Biraz saygı! Hastaneyi de, Trabzonlu yetkilileri de yadırgadım. Niye izin veriliyor bu kadar kalabalığa? Ziyaret edenlere karşı değilim, yanlış anlaşılmasın. Gidenlerin ayağına sağlık. Ama her ziyaretçiyle beraber odanın sardalye konservesine dönmesi hastaya hiç yardımcı olmuyor bence...
KANAL Türk’teki Futbol Pazarı, elimden geldiğince vakit ayırmaya çalıştığım, Can (Bartu) Ağabey’i dinleme şansını bize sunan bir program. Barbaros Çıdal da takip ettiğim ve sıklıkla hak verdiğim iyi bir spor habercisi ve yorumcusu.
Galatasaray konuşulurken futbol dışı branşların içinde bulunduğu duruma dikkat çekerek doğru bir açılım sağladı ama yanlış bir cümle kurdu.: "Voleybol takımı düşüyor, basketbol takımı da düşmemeye oynuyor" dedi.

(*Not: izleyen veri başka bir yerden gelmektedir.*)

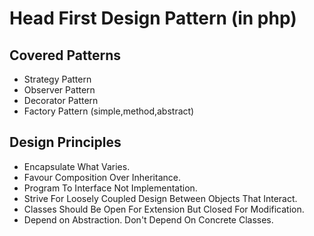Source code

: # Head First Design Pattern (in php)


## Covered Patterns

- Strategy Pattern
- Observer Pattern
- Decorator Pattern
- Factory Pattern (simple,method,abstract)


## Design Principles

- Encapsulate What Varies.
- Favour Composition Over Inheritance.
- Program To Interface Not Implementation.
- Strive For Loosely Coupled Design Between Objects That Interact.
- Classes Should Be Open For Extension But Closed For Modification.
- Depend on Abstraction. Don't Depend On Concrete Classes.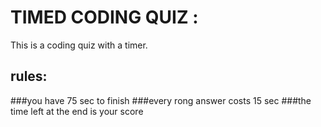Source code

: # TIMED CODING QUIZ :
  This is a coding quiz with a timer.

## rules:
 ###you have 75 sec to finish
 ###every rong answer costs 15 sec
 ###the time left at the end is your score
 
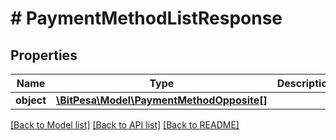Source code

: # # PaymentMethodListResponse

## Properties

Name | Type | Description | Notes
------------ | ------------- | ------------- | -------------
**object** | [**\BitPesa\Model\PaymentMethodOpposite[]**](PaymentMethodOpposite.md) |  | [optional] 

[[Back to Model list]](../../README.md#documentation-for-models) [[Back to API list]](../../README.md#documentation-for-api-endpoints) [[Back to README]](../../README.md)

Çıdal aslında doğruyu, yanlış ifade etti.Futbol dışı branşlarda durum fena.Futbolu da ayrıca tartışmak gerekir ya, neyse... Ancak basketbol takımı şu anda Türk Telekom, Fenerbahçe Ülker ve Efes Pilsen’in ardından dördüncü sırada.
Koç Murat Özyer ve öğrencileri kendilerine sağlanan imkanlar çerçevesinde maksimum başarıyı sağlamış durumda.Galatasaray basketbol takımı elbette daha iyi yerde olmalı ama şu anki yeri kötü değil.Hele küme düşmekle hiç alakaları yok.Play-off’ta büyük ihtimal Beşiktaş’la eşleşecek ve o seri de 1-1’le başlayacak.

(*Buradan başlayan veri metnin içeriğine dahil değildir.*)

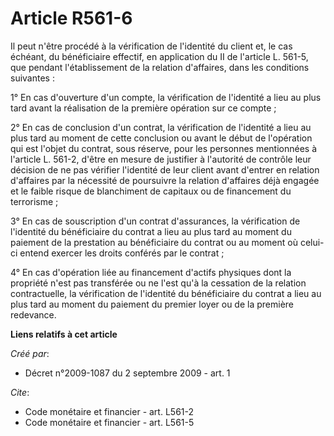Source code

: # Article R561-6

Il peut n'être procédé à la vérification de l'identité du client et, le cas échéant, du bénéficiaire effectif, en application
du II de l'article L. 561-5, que pendant l'établissement de la relation d'affaires, dans les conditions suivantes :

1° En cas d'ouverture d'un compte, la vérification de l'identité a lieu au plus tard avant la réalisation de la première
opération sur ce compte ;

2° En cas de conclusion d'un contrat, la vérification de l'identité a lieu au plus tard au moment de cette conclusion ou
avant le début de l'opération qui est l'objet du contrat, sous réserve, pour les personnes mentionnées à l'article L. 561-2,
d'être en mesure de justifier à l'autorité de contrôle leur décision de ne pas vérifier l'identité de leur client avant
d'entrer en relation d'affaires par la nécessité de poursuivre la relation d'affaires déjà engagée et le faible risque de
blanchiment de capitaux ou de financement du terrorisme ;

3° En cas de souscription d'un contrat d'assurances, la vérification de l'identité du bénéficiaire du contrat a lieu au plus
tard au moment du paiement de la prestation au bénéficiaire du contrat ou au moment où celui-ci entend exercer les droits
conférés par le contrat ;

4° En cas d'opération liée au financement d'actifs physiques dont la propriété n'est pas transférée ou ne l'est qu'à la
cessation de la relation contractuelle, la vérification de l'identité du bénéficiaire du contrat a lieu au plus tard au
moment du paiement du premier loyer ou de la première redevance.

**Liens relatifs à cet article**

_Créé par_:

  - Décret n°2009-1087 du 2 septembre 2009 - art. 1

_Cite_:

  - Code monétaire et financier - art. L561-2
  - Code monétaire et financier - art. L561-5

Barbaros Çıdal’ın kötü bir niyeti olmadığından adım gibi eminim.Ama Amerikalı oyuncusunun aynı maçta üç kez çıkan parmağını taktırarak mücadele ettiği bir takıma "Küme düşmemeye oynuyor" denmesi içime hiç sinmedi.
Bu vesileyle, Cafe Crown desteğiyle yoluna devam eden G.Saray basketbol takımının mücadelesiyle gurur duyduğumu ve o takımı çok sevdiğimi de söylemiş olayım.